I did however send along a
late evening reply though…thanking the sender for being confident enough to
have others check the message and just a general confession that my best days
are probably those when I leave the office with at least three unsent messages
in my Drafts folder. It’s always those special three…where I’ve really let it
rip…and given the potential recipient everything they deserved and managed to
do it in a sarcastic way that would have provided me unmatched temporary
satisfaction. Conversely, my worst days, or at least my most regrettable, are
often the ones when the Drafts folder is completely empty and I’ve managed to
hit the send button on every composed email. The exchange got me to thinking how the
workplace and generally the world would probably be a lot happier place if
people periodically had their emails proofed before hitting send. That got me
to thinking about how much happier my life might be if I could apply that same
practice to the words that come out of my mouth.
A
couple of days later I was leaving the house about 6:30 when I realized I’d
walked outside and jumped into my crappy old car without my smartphone. It’s
not like I’d forgotten my wallet, driver’s
license or heart medication…so I got out of the car and walked up the steps
into the house to retrieve my electronic equivalent of crystal meth. When I
grabbed my phone I noticed there was a message from a coworker, and when I read
it, my blood began to simmer. I actually started driving up the street, but
stopped to compose the snarkiest and most acidic yet gratifying response I
could muster. I suspect I was smiling as I plucked way…angrily typing
everything the potential recipient clearly deserved. Then, after a couple of
very satisfying paragraphs, I stopped and thought about the old Dale Carnegie adage.
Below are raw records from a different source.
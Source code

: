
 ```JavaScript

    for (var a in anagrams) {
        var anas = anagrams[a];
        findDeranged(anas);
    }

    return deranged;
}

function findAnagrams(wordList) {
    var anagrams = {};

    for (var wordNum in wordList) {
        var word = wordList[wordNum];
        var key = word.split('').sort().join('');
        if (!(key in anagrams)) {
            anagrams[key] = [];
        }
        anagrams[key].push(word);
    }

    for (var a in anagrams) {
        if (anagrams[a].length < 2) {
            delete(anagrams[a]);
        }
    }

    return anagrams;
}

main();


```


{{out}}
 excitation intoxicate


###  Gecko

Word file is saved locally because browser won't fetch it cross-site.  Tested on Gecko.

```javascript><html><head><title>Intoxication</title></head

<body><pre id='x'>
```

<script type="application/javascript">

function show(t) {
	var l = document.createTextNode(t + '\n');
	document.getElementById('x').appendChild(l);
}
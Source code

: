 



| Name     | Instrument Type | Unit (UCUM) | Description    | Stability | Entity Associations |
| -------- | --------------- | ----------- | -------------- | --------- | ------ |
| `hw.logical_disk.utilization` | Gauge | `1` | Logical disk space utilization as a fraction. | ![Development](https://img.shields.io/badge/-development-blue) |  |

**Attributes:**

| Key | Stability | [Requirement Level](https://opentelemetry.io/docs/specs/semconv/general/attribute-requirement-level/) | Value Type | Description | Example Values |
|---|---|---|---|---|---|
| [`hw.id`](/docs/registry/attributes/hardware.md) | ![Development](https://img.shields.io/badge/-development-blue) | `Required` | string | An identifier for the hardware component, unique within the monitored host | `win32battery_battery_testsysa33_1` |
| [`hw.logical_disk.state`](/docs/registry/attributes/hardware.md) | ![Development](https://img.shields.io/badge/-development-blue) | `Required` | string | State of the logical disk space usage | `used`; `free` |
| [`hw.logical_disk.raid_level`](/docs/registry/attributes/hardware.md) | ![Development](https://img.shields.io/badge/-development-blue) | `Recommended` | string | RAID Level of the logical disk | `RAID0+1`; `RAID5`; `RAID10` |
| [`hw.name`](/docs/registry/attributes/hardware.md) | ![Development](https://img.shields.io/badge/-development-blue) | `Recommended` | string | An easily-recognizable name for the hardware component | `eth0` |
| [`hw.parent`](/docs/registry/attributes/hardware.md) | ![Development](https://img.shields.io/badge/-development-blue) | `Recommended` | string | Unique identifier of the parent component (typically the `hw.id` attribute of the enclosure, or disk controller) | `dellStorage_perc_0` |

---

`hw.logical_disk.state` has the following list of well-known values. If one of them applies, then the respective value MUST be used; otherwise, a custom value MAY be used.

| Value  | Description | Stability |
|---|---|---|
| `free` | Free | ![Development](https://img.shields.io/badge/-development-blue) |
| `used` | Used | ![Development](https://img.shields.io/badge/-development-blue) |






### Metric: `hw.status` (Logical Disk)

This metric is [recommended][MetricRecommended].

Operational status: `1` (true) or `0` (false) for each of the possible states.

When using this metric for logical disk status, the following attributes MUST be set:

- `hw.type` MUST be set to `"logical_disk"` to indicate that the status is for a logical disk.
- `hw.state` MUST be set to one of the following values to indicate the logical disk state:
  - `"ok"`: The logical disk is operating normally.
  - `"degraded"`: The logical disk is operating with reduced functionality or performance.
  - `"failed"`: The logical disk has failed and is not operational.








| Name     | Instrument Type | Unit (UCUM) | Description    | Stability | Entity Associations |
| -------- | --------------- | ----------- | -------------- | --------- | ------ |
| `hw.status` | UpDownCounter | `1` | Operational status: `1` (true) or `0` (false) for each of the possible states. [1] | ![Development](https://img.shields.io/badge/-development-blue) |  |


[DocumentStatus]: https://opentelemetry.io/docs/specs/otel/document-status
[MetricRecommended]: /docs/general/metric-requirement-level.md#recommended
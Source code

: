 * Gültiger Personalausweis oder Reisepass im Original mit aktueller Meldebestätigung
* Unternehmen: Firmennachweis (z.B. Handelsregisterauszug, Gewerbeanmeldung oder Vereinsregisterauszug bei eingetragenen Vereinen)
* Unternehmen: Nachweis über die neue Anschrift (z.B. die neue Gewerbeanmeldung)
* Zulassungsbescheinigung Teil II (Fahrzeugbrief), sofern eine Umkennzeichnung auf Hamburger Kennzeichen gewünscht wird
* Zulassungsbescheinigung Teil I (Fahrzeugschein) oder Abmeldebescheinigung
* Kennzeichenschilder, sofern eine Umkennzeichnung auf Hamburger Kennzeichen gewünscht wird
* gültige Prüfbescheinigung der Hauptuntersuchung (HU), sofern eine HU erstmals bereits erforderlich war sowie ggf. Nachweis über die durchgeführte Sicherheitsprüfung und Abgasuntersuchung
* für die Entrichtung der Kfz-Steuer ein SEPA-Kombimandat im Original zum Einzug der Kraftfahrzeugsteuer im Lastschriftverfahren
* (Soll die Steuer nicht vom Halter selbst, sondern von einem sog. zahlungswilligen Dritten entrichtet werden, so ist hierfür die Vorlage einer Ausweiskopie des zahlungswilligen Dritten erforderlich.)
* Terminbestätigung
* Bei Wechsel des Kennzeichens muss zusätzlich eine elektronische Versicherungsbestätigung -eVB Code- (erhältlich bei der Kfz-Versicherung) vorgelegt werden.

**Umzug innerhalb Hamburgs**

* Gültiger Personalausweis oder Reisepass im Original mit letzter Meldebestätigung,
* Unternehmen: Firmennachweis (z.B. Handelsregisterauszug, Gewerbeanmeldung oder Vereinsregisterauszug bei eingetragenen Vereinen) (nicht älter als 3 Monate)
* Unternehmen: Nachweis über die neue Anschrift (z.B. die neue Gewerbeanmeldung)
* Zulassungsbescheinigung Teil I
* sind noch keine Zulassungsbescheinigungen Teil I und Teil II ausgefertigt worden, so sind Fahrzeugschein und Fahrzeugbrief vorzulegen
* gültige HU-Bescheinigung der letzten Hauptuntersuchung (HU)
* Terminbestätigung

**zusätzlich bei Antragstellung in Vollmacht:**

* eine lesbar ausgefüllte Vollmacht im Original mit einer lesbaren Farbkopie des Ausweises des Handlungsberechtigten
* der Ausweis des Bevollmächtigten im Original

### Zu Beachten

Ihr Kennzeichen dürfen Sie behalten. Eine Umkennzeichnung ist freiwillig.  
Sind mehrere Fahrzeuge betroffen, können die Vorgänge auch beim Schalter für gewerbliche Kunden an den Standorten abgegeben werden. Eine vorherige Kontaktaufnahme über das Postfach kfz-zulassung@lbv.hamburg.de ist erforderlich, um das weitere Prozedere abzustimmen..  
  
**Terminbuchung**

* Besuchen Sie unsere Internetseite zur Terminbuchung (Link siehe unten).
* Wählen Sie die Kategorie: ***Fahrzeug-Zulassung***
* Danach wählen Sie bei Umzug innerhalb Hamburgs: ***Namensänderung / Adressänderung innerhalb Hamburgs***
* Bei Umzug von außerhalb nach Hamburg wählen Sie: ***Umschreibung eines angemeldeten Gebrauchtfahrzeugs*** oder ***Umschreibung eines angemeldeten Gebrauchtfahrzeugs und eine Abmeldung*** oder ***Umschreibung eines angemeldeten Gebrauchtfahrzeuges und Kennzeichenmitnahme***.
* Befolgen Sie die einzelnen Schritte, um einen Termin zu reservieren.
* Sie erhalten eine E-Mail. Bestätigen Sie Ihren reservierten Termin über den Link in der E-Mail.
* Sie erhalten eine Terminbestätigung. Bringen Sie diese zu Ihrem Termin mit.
Trust your emotions…listen keenly to what they are telling you…then…put them
aside and essentially do the opposite. For me, that has been a lifesaver…and
pretty much the only reason I’m still employable. So…I wisely heeded Dale’s
sage advice and deleted the email. I responded instead in a professional and
kind manner that was the polar opposite of my emotional instinct. Now… if the
story only stopped there.
About
an hour later I was sitting in the office when the person that sent me the
morning email that boiled my blood walked into the office. Initially, I was candidate
for the Carnegie hall of fame. I may have actually even forced a smile. That
actually worked for about 15 seconds, but before long I was verbally letting it
rip and managed to share all my unsent email thoughts and then some. Much of
what I said wasn’t even really germane (not really sure what that means…but I’ve
always loved that word), but man, it was nice to get it off my chest. It really
did feel good…at least it felt that way for about eight seconds. Then, after
the glee of letting it all out passed, I wished I’d hadn’t hit the verbal send
button.
A
long time ago a strange and still unexplained set of circumstances plunged me
into a situation where I was serving as a “rater” in a big time interview
process for a very large employer. I’d never done it before and was in way over
my head. Essentially, me and another rater colleague would sit in a padded room
(seriously) and interview a potential job applicant. My rating partner was a
much older chap that smacked of wisdom and success. He had
graying hair…a crisp ironed white shirt with a red bow tie (I still don’t even
know how to tie a two tie) and a blue blazer. To me…he looked like a Supreme
Court Justice or someone that would be President of Harvard. The session was
recorded, and we’d each ask a prescribed set of question. One of the
candidates, ironically the most impressive by far to this point, responded
horribly to one of the last questions that was obviously designed to check
their ethical inclinations. Amazed…I reworded the question and the respondent stunningly
provided the same bad answer. After the candidate left, my much older and wiser
colleague turned to me and said something like this… “you know…as I look back
on my life, the things I really regret the most are some of the bad things I’ve
said…not some of the good things I’ve left unsaid.”
Hopefully
you’re not…but in the regrettable case you’re anything like me, think for a
minute before you hit the send button. Actually, if you really are anything
like me…try to change…but in the meantime, you may even want to apply that same
restraint principle to more than your keyboard. Have a wonderful weekend and do something fun
that matters with the people you love. Over the long haul, that will dwarf
anything you might be thinking is more important that happens at work.
Sorry
for all the errors and the horrific writing. I violated every rule today…and
time only allowed for one draft and zero proofing.